- _RECORDS SHOWN_
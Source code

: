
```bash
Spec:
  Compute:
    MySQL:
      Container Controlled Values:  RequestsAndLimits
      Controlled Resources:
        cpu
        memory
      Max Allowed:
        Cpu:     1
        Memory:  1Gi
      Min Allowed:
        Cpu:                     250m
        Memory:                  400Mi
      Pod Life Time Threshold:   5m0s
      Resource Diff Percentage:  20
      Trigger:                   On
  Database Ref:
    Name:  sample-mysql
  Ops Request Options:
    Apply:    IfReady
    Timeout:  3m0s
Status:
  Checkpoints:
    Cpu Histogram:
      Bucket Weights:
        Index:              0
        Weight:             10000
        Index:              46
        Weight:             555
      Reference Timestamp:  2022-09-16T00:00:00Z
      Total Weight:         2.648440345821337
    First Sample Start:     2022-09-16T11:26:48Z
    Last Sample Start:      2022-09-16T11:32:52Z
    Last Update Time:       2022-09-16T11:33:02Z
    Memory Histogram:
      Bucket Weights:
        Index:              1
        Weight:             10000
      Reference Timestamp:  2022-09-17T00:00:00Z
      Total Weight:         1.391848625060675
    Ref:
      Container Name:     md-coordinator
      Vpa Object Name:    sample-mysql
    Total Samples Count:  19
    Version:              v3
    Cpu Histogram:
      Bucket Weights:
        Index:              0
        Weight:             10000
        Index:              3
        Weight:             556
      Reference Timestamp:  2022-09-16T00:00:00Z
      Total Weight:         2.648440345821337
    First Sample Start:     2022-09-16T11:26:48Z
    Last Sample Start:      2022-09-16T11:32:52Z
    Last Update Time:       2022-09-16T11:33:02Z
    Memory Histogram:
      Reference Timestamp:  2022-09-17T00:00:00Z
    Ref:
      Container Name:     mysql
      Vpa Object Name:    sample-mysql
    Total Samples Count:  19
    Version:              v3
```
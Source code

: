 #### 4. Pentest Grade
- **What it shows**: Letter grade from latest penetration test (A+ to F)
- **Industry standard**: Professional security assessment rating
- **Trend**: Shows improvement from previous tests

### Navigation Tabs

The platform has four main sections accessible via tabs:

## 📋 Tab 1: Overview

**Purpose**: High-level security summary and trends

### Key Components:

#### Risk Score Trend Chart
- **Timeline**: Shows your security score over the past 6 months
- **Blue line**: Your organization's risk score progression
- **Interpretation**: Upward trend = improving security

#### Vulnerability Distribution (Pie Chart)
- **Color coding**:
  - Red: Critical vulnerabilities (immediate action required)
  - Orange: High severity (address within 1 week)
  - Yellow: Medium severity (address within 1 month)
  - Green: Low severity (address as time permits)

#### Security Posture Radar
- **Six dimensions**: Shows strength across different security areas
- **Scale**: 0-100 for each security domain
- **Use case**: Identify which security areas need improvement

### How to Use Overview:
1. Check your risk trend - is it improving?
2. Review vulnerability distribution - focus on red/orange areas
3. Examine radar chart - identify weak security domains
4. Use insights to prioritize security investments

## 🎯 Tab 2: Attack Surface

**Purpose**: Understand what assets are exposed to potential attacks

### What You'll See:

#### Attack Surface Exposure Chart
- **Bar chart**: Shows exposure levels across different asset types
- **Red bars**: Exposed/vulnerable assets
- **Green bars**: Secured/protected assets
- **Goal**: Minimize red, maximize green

- _WORK ORDER_
Start to finish, output the whole listing exactly.

- _FINISHED EXERCISE_
Source code

:
```bash
Spec:
  Compute:
    MySQL:
      Container Controlled Values:  RequestsAndLimits
      Controlled Resources:
        cpu
        memory
      Max Allowed:
        Cpu:     1
        Memory:  1Gi
      Min Allowed:
        Cpu:                     250m
        Memory:                  400Mi
      Pod Life Time Threshold:   5m0s
      Resource Diff Percentage:  20
      Trigger:                   On
  Database Ref:
    Name:  sample-mysql
  Ops Request Options:
    Apply:    IfReady
    Timeout:  3m0s
Status:
  Checkpoints:
    Cpu Histogram:
      Bucket Weights:
        Index:              0
        Weight:             10000
        Index:              46
        Weight:             555
      Reference Timestamp:  2022-09-16T00:00:00Z
      Total Weight:         2.648440345821337
    First Sample Start:     2022-09-16T11:26:48Z
    Last Sample Start:      2022-09-16T11:32:52Z
    Last Update Time:       2022-09-16T11:33:02Z
    Memory Histogram:
      Bucket Weights:
        Index:              1
        Weight:             10000
      Reference Timestamp:  2022-09-17T00:00:00Z
      Total Weight:         1.391848625060675
    Ref:
      Container Name:     md-coordinator
      Vpa Object Name:    sample-mysql
    Total Samples Count:  19
    Version:              v3
    Cpu Histogram:
      Bucket Weights:
        Index:              0
        Weight:             10000
        Index:              3
        Weight:             556
      Reference Timestamp:  2022-09-16T00:00:00Z
      Total Weight:         2.648440345821337
    First Sample Start:     2022-09-16T11:26:48Z
    Last Sample Start:      2022-09-16T11:32:52Z
    Last Update Time:       2022-09-16T11:33:02Z
    Memory Histogram:
      Reference Timestamp:  2022-09-17T00:00:00Z
    Ref:
      Container Name:     mysql
      Vpa Object Name:    sample-mysql
    Total Samples Count:  19
    Version:              v3
```
Source code

: #### 4. Pentest Grade
- **What it shows**: Letter grade from latest penetration test (A+ to F)
- **Industry standard**: Professional security assessment rating
- **Trend**: Shows improvement from previous tests

### Navigation Tabs

The platform has four main sections accessible via tabs:

## 📋 Tab 1: Overview

**Purpose**: High-level security summary and trends

### Key Components:

#### Risk Score Trend Chart
- **Timeline**: Shows your security score over the past 6 months
- **Blue line**: Your organization's risk score progression
- **Interpretation**: Upward trend = improving security

#### Vulnerability Distribution (Pie Chart)
- **Color coding**:
  - Red: Critical vulnerabilities (immediate action required)
  - Orange: High severity (address within 1 week)
  - Yellow: Medium severity (address within 1 month)
  - Green: Low severity (address as time permits)

#### Security Posture Radar
- **Six dimensions**: Shows strength across different security areas
- **Scale**: 0-100 for each security domain
- **Use case**: Identify which security areas need improvement

### How to Use Overview:
1. Check your risk trend - is it improving?
2. Review vulnerability distribution - focus on red/orange areas
3. Examine radar chart - identify weak security domains
4. Use insights to prioritize security investments

## 🎯 Tab 2: Attack Surface

**Purpose**: Understand what assets are exposed to potential attacks

### What You'll See:

#### Attack Surface Exposure Chart
- **Bar chart**: Shows exposure levels across different asset types
- **Red bars**: Exposed/vulnerable assets
- **Green bars**: Secured/protected assets
- **Goal**: Minimize red, maximize green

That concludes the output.